BEGIN DATA PROVIDED
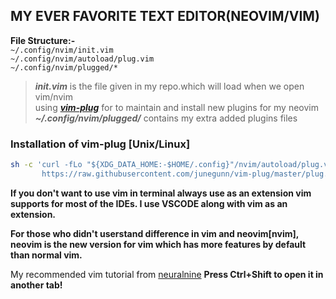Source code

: ## MY EVER FAVORITE TEXT EDITOR(NEOVIM/VIM)
**File Structure:-**</br>
```~/.config/nvim/init.vim```</br>
```~/.config/nvim/autoload/plug.vim```</br>
```~/.config/nvim/plugged/*```</br>

>***init.vim*** is the file given in my repo.which will load when we open vim/nvim</br>
>using [***vim-plug***](https://github.com/junegunn/vim-plug) for to maintain and install new plugins for my neovim</br>
>***~/.config/nvim/plugged/*** contains my extra added plugins files</br>
>
### Installation of vim-plug [Unix/Linux]
```sh
sh -c 'curl -fLo "${XDG_DATA_HOME:-$HOME/.config}"/nvim/autoload/plug.vim --create-dirs \
       https://raw.githubusercontent.com/junegunn/vim-plug/master/plug.vim'
```
   
**If you don't want to use vim in terminal always use as an extension vim supports for most of the IDEs. I use VSCODE along with vim as an extension.</br>**
      
**For those who didn't userstand difference in vim and neovim[nvim], neovim is the new version for vim which has more features by default than normal vim.**
    
My recommended vim tutorial from [neuralnine](https://www.youtube.com/playlist?list=PL7yh-TELLS1Eevqs4-XmlSfrFOKb5C97K) **Press Ctrl+Shift to open it in another tab!**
END DATA PROVIDED
• THE TASK: If an entry holds a picture, leave the picture out and repeat the rest exactly.

• TASK RESPONSE:
Source code

: ## MY EVER FAVORITE TEXT EDITOR(NEOVIM/VIM)
**File Structure:-**</br>
```~/.config/nvim/init.vim```</br>
```~/.config/nvim/autoload/plug.vim```</br>
```~/.config/nvim/plugged/*```</br>

>***init.vim*** is the file given in my repo.which will load when we open vim/nvim</br>
>using [***vim-plug***](https://github.com/junegunn/vim-plug) for to maintain and install new plugins for my neovim</br>
>***~/.config/nvim/plugged/*** contains my extra added plugins files</br>
>
### Installation of vim-plug [Unix/Linux]
```sh
sh -c 'curl -fLo "${XDG_DATA_HOME:-$HOME/.config}"/nvim/autoload/plug.vim --create-dirs \
       https://raw.githubusercontent.com/junegunn/vim-plug/master/plug.vim'
```
   
**If you don't want to use vim in terminal always use as an extension vim supports for most of the IDEs. I use VSCODE along with vim as an extension.</br>**
      
**For those who didn't userstand difference in vim and neovim[nvim], neovim is the new version for vim which has more features by default than normal vim.**
    
My recommended vim tutorial from [neuralnine](https://www.youtube.com/playlist?list=PL7yh-TELLS1Eevqs4-XmlSfrFOKb5C97K) **Press Ctrl+Shift to open it in another tab!**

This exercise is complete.